A los Apóstoles enviados en misión les ordena: 

«Sanad enfermos, resucitad muertos, limpiad leprosos, echad fuera demonios» (Mt. X, 8). 

Las posesiones demoníacas, pero también el poder de expulsar a los demonios, eran de hecho un signo destacado de la llegada del reino (Mt. X, 1; XII, 28; Lc. IV, 40-44).

El Evangelio del Reino, caracterizado por la llamada al arrepentimiento, se confirmaba por lo tanto mediante milagros, signos visibles y el sometimiento de los malos espíritus. Al mismo tiempo, fue anunciado por la predicación de Jesús: el Sermón de la Montaña –verdadera carta de la proximidad del Reino– está enmarcado por signos y prodigios (Mt. IV, 23-25 y VIII-IX).

Pero tan pronto como, por la incredulidad de Israel, se pospongan la venida del Mesías en gloria, el regreso de Cristo y la instauración del Reino, estos milagros y señales, vinculados a «los poderes del siglo venidero» (Heb. VI, 5), dejarán de ser la regla y la manifestación externa del poder de la fe.

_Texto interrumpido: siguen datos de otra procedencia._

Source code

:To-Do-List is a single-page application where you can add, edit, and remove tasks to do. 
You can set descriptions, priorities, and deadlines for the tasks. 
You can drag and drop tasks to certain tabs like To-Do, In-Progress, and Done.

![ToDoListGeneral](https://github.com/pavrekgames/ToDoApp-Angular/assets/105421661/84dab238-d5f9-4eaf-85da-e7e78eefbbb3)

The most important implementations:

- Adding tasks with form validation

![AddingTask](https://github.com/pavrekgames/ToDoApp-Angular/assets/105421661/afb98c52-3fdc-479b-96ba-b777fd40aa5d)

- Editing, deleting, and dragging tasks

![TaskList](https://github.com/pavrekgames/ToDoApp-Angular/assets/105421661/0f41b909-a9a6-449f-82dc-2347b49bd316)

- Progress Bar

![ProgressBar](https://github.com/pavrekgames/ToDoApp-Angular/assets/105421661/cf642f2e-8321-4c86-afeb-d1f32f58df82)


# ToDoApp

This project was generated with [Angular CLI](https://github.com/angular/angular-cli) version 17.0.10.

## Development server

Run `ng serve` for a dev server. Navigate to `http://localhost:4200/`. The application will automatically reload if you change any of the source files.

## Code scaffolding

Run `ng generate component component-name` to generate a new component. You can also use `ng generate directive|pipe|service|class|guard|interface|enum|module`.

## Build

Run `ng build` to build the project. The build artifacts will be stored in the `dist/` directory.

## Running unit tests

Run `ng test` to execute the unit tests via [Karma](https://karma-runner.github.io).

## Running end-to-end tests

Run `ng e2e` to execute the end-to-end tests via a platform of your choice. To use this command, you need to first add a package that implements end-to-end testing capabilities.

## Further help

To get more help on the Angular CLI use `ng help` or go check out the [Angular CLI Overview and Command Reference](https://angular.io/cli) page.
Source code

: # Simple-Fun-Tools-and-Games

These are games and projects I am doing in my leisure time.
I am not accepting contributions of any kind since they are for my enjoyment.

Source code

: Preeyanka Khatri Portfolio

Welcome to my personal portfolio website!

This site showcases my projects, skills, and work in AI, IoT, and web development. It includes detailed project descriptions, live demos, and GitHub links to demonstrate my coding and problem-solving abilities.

Ahora surge otra pregunta: ¿A quién iban dirigidos estos signos? ¿A quién debía anunciarse el Evangelio del Reino?

¿Es para todos, sin distinción, tanto para los gentiles de entre las naciones como para los judíos? No, ciertamente que no, sino sólo para aquellos que, si se arrepentían y se convertían, debían ser los predicadores del Evangelio entre las naciones. Era necesario, en primer lugar, llevar de nuevo a Dios a las «ovejas perdidas» de Israel para hacer de ellas los instrumentos de la evangelización del mundo.

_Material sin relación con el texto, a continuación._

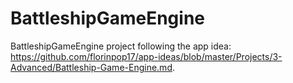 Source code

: ﻿# BattleshipGameEngine

BattleshipGameEngine project following the app idea:
https://github.com/florinpop17/app-ideas/blob/master/Projects/3-Advanced/Battleship-Game-Engine.md.

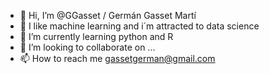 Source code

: - 👋 Hi, I’m @GGasset / Germán Gasset Martí
- 👀 I like machine learning and i´m attracted to data science
- 🌱 I’m currently learning python and R
- 💞️ I’m looking to collaborate on ...
- 📫 How to reach me gassetgerman@gmail.com
<!---
GGasset/GGasset is a ✨ special ✨ repository because its `README.md` (this file) appears on your GitHub profile.
You can click the Preview link to take a look at your changes.
--->
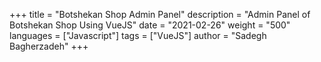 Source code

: +++
title = "Botshekan Shop Admin Panel"
description = "Admin Panel of Botshekan Shop Using VueJS"
date = "2021-02-26"
weight = "500"
languages = ["Javascript"]
tags = ["VueJS"]
author = "Sadegh Bagherzadeh"
+++

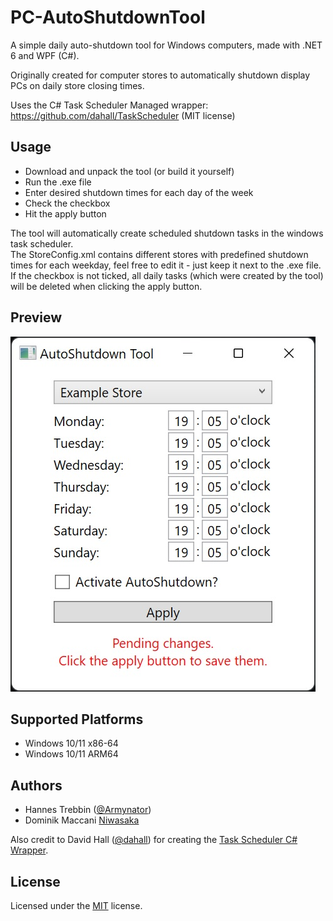 
# PC-AutoShutdownTool

A simple daily auto-shutdown tool for Windows computers, made with .NET 6 and WPF (C#).

Originally created for computer stores to automatically shutdown display PCs on daily store closing times.

Uses the C# Task Scheduler Managed wrapper: https://github.com/dahall/TaskScheduler (MIT license)
## Usage

- Download and unpack the tool (or build it yourself)
- Run the .exe file
- Enter desired shutdown times for each day of the week
- Check the checkbox
- Hit the apply button

The tool will automatically create scheduled shutdown tasks in the windows task scheduler.  
The StoreConfig.xml contains different stores with predefined shutdown times for each weekday, feel free to edit it - just keep it next to the .exe file.
If the checkbox is not ticked, all daily tasks (which were created by the tool) will be deleted when clicking the apply button.
## Preview

![Preview](preview.jpg)

## Supported Platforms

- Windows 10/11 x86-64
- Windows 10/11 ARM64


## Authors

- Hannes Trebbin ([@Armynator](https://www.github.com/armynator))
- Dominik Maccani [Niwasaka](https://github.com/arcanumartis)

Also credit to David Hall ([@dahall](https://github.com/dahall)) for creating the [Task Scheduler C# Wrapper](https://github.com/dahall/TaskScheduler).
## License

Licensed under the [MIT](license.md) license.


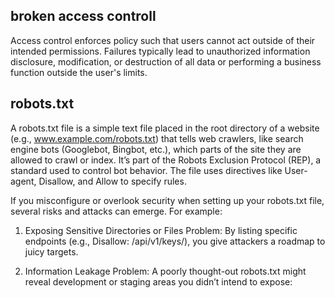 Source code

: 

## broken access controll
Access control enforces policy such that users cannot act outside of their intended permissions. Failures typically lead to unauthorized information disclosure, modification, or destruction of all data or performing a business function outside the user's limits.

## robots.txt

A robots.txt file is a simple text file placed in the root directory of a website (e.g., www.example.com/robots.txt) that tells web crawlers, like search engine bots (Googlebot, Bingbot, etc.), which parts of the site they are allowed to crawl or index. It’s part of the Robots Exclusion Protocol (REP), a standard used to control bot behavior. The file uses directives like User-agent, Disallow, and Allow to specify rules.

If you misconfigure or overlook security when setting up your robots.txt file, several risks and attacks can emerge. For example:

1. Exposing Sensitive Directories or Files
Problem: By listing specific endpoints (e.g., Disallow: /api/v1/keys/), you give attackers a roadmap to juicy targets.

2. Information Leakage
Problem: A poorly thought-out robots.txt might reveal development or staging areas you didn’t intend to expose:




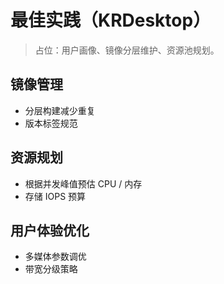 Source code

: # 最佳实践（KRDesktop）

> 占位：用户画像、镜像分层维护、资源池规划。

## 镜像管理
- 分层构建减少重复
- 版本标签规范

## 资源规划
- 根据并发峰值预估 CPU / 内存
- 存储 IOPS 预算

## 用户体验优化
- 多媒体参数调优
- 带宽分级策略
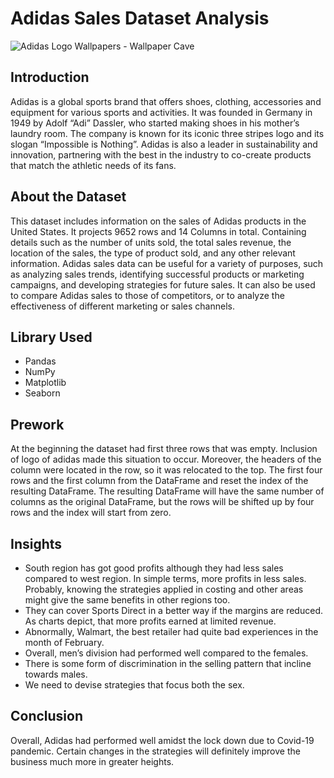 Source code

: ﻿#  Adidas Sales Dataset Analysis

![Adidas Logo Wallpapers - Wallpaper Cave](https://th.bing.com/th/id/R.022e5a2f6308ae1e0062b0ccf35d8910?rik=X8YetsVIkwyVXA&riu=http%3a%2f%2fwallpapercave.com%2fwp%2fFWWWRqR.jpg&ehk=rNnExxQCVLzK%2biJ3kqrY42q8Tb%2bW%2f%2fJdpwFv5UGYOas%3d&risl=&pid=ImgRaw&r=0)
## Introduction 
Adidas is a global sports brand that offers shoes, clothing, accessories and equipment for various sports and activities. It was founded in Germany in 1949 by Adolf “Adi” Dassler, who started making shoes in his mother’s laundry room. The company is known for its iconic three stripes logo and its slogan “Impossible is Nothing”. Adidas is also a leader in sustainability and innovation, partnering with the best in the industry to co-create products that match the athletic needs of its fans.
## About the Dataset
This dataset includes information on the sales of Adidas products in the United States. It projects 9652 rows and 14 Columns in total. Containing details such as the number of units sold, the total sales revenue, the location of the sales, the type of product sold, and any other relevant information. Adidas sales data can be useful for a variety of purposes, such as analyzing sales trends, identifying successful products or marketing campaigns, and developing strategies for future sales. It can also be used to compare Adidas sales to those of competitors, or to analyze the effectiveness of different marketing or sales channels.
## Library Used
-   Pandas
-   NumPy
-   Matplotlib
-   Seaborn
## Prework
At the beginning the dataset had first three rows that was empty. Inclusion of logo of adidas made this situation to occur. Moreover, the headers of the column were located in the row, so it was relocated to the top. The first four rows and the first column from the DataFrame and reset the index of the resulting DataFrame. The resulting DataFrame will have the same number of columns as the original DataFrame, but the rows will be shifted up by four rows and the index will start from zero.
## Insights
-  South region has got good profits although they had less sales compared to west region. In simple terms, more profits in less sales. Probably, knowing the strategies applied in costing and other areas might give the same benefits in other regions too.
- They can cover Sports Direct in a better way if the margins are reduced. As charts depict, that more profits earned at limited revenue.
-  Abnormally, Walmart, the best retailer had quite bad experiences in the month of February.
- Overall, men’s division had performed well compared to the females.
-   There is some form of discrimination in the selling pattern that incline towards males.
-   We need to devise strategies that focus both the sex.
##  Conclusion
Overall, Adidas had performed well amidst the lock down due to Covid-19 pandemic. Certain changes in the strategies will definitely improve the business much more in greater heights.

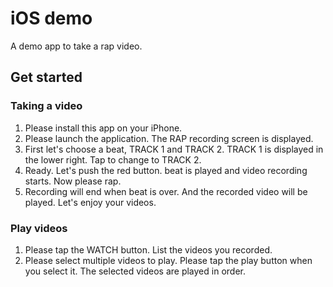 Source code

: # iOS demo

A demo app to take a rap video.

## Get started

### Taking a video

1. Please install this app on your iPhone.
2. Please launch the application. The RAP recording screen is displayed.
3. First let's choose a beat, TRACK 1 and TRACK 2. TRACK 1 is displayed in the lower right. Tap to change to TRACK 2.
4. Ready. Let's push the red button. beat is played and video recording starts. Now please rap.
5. Recording will end when beat is over. And the recorded video will be played. Let's enjoy your videos.

### Play videos
1. Please tap the WATCH button. List the videos you recorded.
2. Please select multiple videos to play. Please tap the play button when you select it. The selected videos are played in order.

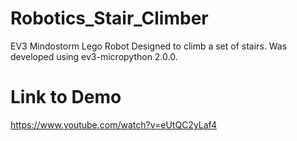 # Robotics_Stair_Climber
EV3 Mindostorm Lego Robot Designed to climb a set of stairs. Was developed using ev3-micropython 2.0.0. 
# Link to Demo
https://www.youtube.com/watch?v=eUtQC2yLaf4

Los textos sobre este tema son tan claros y numerosos que solamente una lectura del Evangelio demasiado superficial o impregnada de prejuicios puede obscurecer su sentido.

Cuando Jesús envió a los Doce, les dijo, ante todo: 

«No vayáis hacia los gentiles y no entréis en ninguna ciudad de samaritanos, sino id más bien a las ovejas perdidas de la casa de Israel. Y de camino predicad diciendo: “El reino de los cielos se ha acercado”» (Mt. X, 5-7). 

A la cananea de la tierra de Tiro y Sidón, Jesús le dijo: 

«No he sido enviado sino a las ovejas perdidas de la casa de Israel» (Mt. XV, 24). 

Vino primero a salvar a «su pueblo» de sus pecados (Mt. I, 21).

La profecía de Miqueas, citada por los escribas (Mt. II, 6), lo expresaba claramente: 

«Pero tú, Belén de Efrata, pequeña (para figurar) entre los millares de Judá, de ti me saldrá el que ha de ser dominador de Israel» (Miq. V, 2). 

Durante la vida terrestre del Salvador, las naciones están completamente en segundo plano, aunque Jerusalén es «pisoteada» por ellas y «los tiempos de los gentiles» aún no se hayan cumplido (Lc. XXI, 24).

En los Evangelios, Israel aparece casi exclusivamente, quizá más que en ningún otro libro de la Biblia. Esto puede parecer «nuevo» para muchos, pero es importante conocer el plan de Dios y releer el Evangelio sin ideas preconcebidas y que no se pueden comprobar. El Evangelio es ante todo para Israel.

Antes de predicar a los demás, Israel tenía que recibir primero «la buena nueva» y convertirse a nivel nacional. De ahí las palabras de Jesús a la cananea: 

«Deja primero a los hijos (los judíos) saciarse» (Mc. VII, 27). 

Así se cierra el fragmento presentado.